Comme il n’est pas possible de saler dans le secteur — sauf
dans des cas très exceptionnels et sur des zones très localisées
— l’unité routière dispose de plusieurs engins.
Il y a la lame quand la couche n’est pas trop épaisse, l’étrave
si l’épaisseur de neige dépasse les 10 cm et la fraise
quand trop de neige s’est accumulée sur les bas côtés.

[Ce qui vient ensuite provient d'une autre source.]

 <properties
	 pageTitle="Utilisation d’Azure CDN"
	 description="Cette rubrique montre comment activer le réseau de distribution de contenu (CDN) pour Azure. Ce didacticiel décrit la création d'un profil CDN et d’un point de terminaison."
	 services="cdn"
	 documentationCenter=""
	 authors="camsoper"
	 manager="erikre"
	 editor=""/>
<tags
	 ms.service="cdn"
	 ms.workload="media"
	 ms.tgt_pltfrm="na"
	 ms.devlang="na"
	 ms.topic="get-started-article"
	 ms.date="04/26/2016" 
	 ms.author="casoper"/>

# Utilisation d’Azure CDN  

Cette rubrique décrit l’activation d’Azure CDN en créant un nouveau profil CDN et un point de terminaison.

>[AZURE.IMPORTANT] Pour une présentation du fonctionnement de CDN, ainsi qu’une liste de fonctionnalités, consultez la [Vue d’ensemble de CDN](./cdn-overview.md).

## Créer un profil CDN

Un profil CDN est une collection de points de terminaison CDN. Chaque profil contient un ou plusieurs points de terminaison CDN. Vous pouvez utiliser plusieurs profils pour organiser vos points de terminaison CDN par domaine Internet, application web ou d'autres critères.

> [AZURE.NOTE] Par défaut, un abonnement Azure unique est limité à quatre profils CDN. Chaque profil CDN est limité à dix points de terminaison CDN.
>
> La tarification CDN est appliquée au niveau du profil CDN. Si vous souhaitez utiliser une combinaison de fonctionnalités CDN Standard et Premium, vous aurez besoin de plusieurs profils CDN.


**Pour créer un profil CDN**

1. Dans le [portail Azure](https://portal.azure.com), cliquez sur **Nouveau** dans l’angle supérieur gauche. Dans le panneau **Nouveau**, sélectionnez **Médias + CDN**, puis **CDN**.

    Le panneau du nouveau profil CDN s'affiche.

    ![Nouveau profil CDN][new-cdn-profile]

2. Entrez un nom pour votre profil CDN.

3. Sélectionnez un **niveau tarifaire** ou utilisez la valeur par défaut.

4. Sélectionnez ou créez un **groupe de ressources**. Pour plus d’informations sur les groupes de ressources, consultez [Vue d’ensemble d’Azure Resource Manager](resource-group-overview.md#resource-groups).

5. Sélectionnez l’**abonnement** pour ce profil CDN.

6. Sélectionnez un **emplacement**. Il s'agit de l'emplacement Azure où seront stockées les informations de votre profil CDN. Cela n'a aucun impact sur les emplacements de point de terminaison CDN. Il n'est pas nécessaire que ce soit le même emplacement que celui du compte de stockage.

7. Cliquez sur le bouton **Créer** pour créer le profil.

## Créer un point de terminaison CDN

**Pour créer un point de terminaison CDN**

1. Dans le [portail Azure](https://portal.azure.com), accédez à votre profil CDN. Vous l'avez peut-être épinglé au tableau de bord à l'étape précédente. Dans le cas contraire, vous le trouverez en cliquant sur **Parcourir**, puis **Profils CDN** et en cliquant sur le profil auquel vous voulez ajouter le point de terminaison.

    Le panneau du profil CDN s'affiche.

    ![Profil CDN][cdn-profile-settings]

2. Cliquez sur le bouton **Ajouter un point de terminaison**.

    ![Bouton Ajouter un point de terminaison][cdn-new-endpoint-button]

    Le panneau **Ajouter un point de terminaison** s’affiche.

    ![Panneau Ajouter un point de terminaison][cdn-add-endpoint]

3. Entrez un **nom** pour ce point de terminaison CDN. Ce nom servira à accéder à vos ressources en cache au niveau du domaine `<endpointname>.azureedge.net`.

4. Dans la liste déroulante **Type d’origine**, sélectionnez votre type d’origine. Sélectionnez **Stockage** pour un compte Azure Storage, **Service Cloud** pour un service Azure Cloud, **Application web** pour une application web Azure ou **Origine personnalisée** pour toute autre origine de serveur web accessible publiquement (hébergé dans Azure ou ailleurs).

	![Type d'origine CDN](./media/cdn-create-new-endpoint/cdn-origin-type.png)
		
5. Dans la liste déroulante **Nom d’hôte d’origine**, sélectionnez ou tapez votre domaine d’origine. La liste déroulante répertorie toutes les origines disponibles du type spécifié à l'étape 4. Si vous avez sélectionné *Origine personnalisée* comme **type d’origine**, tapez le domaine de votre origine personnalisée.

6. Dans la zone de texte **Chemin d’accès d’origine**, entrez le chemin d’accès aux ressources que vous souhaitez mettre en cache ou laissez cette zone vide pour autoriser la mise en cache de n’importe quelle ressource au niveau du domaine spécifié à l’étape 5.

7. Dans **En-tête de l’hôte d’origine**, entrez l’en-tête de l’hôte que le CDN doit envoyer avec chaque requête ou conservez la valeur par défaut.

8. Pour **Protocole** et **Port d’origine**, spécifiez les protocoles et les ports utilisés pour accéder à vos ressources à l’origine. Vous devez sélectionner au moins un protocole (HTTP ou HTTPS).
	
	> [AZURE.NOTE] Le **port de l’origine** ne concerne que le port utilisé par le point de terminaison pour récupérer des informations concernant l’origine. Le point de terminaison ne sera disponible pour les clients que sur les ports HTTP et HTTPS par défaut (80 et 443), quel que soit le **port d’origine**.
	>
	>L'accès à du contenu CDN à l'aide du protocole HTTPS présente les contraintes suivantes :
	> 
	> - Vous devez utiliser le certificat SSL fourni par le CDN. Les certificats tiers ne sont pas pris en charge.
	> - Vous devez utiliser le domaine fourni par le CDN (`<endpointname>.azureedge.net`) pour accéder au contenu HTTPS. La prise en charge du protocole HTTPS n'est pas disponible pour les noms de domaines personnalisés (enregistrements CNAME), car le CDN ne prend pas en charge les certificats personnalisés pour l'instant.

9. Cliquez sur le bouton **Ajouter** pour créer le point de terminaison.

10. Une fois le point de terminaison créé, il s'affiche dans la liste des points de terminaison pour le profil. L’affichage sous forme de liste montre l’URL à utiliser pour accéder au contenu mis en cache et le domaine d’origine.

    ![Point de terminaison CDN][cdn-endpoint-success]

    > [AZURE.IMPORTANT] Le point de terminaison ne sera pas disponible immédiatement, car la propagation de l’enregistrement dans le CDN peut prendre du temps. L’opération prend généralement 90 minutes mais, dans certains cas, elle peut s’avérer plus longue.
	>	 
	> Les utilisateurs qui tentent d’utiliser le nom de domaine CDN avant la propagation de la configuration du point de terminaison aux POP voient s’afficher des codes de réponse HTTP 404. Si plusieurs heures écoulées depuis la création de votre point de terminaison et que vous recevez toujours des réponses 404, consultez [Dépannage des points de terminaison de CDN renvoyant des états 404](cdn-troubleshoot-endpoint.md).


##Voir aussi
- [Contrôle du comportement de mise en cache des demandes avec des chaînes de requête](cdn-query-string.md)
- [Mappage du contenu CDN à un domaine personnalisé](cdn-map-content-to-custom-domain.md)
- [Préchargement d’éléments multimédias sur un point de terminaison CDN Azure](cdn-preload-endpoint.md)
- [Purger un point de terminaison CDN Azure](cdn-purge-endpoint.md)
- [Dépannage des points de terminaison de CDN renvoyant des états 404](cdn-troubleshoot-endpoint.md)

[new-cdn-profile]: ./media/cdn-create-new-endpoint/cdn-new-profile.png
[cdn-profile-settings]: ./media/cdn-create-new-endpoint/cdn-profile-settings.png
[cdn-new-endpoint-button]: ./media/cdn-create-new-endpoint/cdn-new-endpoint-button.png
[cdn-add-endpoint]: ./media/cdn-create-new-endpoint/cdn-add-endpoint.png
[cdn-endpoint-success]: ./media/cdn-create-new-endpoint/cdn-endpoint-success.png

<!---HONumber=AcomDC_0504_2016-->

Enfin, la route d’accès au Markstein n’est de loin
pas une route prioritaire. Les interventions n’ont donc pas lieu
24 heures sur 24. Le matin, les véhicules entrent en action entre
5 h et 6 h et les rondes peuvent se poursuivre jusqu’à 17
h, voire 18 h. « Plus tard, ça ne sert plus à rien
d’intervenir, surtout s’il neige », souligne Christophe
Odermatt. Les skieurs adeptes des nocturnes sont donc prévenus.Ski
de fond: pistes tracées

André Grob, le président et entraîneur du ski club
Ranspach, qui gère le domaine nordique au Markstein, a quelques
soucis avec la météo, trop clémente pour que la neige
tienne. « On a ouvert la piste qui va vers le Grand Ballon ainsi
que la piste verte, ce qui nous fait à peu près 20 kilomètres
de tracés. En revanche, le parc nordique est fermé jusqu’à
dimanche inclus : ce jour-là, nous avons une compétition
et nous sommes déjà en train d’apporter de la neige»
, indiquait-il jeudi.
Le syndicat mixte avait évoqué la mise en place d’un
stand pour s’essayer au biathlon, à la suite d’une
demande du ski club. Toutefois, les deux parties ne se sont pas encore
mises d’accord pour savoir qui va acheter les cibles. « On
ne peut pas, on est seulement un club » , s’excuse presque
André Grob qui aimerait également pouvoir mettre à
disposition des skis pour fondeurs confirmés. « Mais nous
ne disposons pas de bâtiment en dur, nous avons seulement un baraquement
au départ des pistes » , déplore André Grob
depuis quelques années. Pour l’heure, une réflexion
est en cours au syndicat mixte. Donc, cette année, l’offre
restera identique à ce qu’elle était les hivers derniers.
La station est fin prête pour accueillir les skieurs, et croise
les doigts pour que le froid persiste.